### Activity
Keep to one stretch of the data below, the lines from the one with "- 「詳細を見る」リンク" up to and including the one with "2. **高**: SubagentStop時の適切なスレッド投稿", and return that stretch exactly.

### Source texts of formatted documents
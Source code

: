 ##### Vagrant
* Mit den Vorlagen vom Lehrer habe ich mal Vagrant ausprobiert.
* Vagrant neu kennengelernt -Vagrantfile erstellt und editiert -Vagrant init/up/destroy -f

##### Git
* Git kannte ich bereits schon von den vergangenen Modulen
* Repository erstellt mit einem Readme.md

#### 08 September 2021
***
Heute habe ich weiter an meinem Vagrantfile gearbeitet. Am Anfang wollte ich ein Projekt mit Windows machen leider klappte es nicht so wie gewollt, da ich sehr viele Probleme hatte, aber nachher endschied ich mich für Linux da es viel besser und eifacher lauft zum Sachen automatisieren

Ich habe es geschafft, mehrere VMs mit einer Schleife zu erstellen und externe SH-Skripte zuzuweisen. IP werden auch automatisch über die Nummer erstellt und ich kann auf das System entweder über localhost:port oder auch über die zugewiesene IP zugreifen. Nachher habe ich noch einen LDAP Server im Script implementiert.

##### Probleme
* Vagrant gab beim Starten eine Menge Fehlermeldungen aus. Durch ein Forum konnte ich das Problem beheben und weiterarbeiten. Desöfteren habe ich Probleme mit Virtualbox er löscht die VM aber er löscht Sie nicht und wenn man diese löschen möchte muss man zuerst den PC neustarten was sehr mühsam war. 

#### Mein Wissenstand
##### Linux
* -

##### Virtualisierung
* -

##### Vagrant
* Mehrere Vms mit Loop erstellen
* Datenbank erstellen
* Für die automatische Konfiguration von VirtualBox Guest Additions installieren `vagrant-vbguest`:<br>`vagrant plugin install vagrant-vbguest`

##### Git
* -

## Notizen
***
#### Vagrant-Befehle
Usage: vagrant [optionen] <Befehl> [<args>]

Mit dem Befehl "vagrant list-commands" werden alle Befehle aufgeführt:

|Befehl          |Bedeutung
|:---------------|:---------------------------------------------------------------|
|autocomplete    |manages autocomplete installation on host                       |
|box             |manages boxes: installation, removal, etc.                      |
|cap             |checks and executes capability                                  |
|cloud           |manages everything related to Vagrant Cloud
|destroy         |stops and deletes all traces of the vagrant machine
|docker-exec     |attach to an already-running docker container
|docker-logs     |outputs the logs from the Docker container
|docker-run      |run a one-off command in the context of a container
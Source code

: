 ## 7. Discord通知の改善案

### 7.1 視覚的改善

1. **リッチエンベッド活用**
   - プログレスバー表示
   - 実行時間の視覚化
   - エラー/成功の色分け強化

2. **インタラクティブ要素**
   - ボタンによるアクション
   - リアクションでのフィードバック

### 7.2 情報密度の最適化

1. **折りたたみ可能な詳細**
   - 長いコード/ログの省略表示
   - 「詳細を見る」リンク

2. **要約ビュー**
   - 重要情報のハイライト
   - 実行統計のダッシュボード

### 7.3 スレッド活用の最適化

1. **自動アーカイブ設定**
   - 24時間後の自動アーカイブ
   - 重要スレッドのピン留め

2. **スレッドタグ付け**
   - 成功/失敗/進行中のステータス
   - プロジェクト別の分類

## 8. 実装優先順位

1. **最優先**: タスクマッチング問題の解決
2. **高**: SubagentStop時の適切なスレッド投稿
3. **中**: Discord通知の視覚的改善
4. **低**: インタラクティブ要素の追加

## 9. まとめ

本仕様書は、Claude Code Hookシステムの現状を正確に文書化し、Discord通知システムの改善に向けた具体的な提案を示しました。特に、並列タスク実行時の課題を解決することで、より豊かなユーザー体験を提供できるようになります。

* * *

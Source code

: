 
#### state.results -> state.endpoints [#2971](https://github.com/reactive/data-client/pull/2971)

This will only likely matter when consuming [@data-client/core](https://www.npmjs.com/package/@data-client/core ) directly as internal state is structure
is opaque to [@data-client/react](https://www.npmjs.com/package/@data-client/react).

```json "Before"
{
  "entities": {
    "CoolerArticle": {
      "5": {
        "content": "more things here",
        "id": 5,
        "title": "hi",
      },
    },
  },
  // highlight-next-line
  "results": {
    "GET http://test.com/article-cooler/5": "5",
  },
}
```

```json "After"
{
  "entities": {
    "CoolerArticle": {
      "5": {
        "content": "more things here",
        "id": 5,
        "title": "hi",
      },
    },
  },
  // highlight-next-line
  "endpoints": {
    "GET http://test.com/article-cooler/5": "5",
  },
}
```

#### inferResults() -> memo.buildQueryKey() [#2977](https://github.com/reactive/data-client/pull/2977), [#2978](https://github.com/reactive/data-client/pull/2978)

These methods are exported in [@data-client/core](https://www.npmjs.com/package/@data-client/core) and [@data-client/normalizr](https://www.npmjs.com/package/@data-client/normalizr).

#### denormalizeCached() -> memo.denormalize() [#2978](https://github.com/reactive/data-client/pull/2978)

### Response to the task
   - 「詳細を見る」リンク

2. **要約ビュー**
   - 重要情報のハイライト
   - 実行統計のダッシュボード

### 7.3 スレッド活用の最適化

1. **自動アーカイブ設定**
   - 24時間後の自動アーカイブ
   - 重要スレッドのピン留め

2. **スレッドタグ付け**
   - 成功/失敗/進行中のステータス
   - プロジェクト別の分類

## 8. 実装優先順位

1. **最優先**: タスクマッチング問題の解決
2. **高**: SubagentStop時の適切なスレッド投稿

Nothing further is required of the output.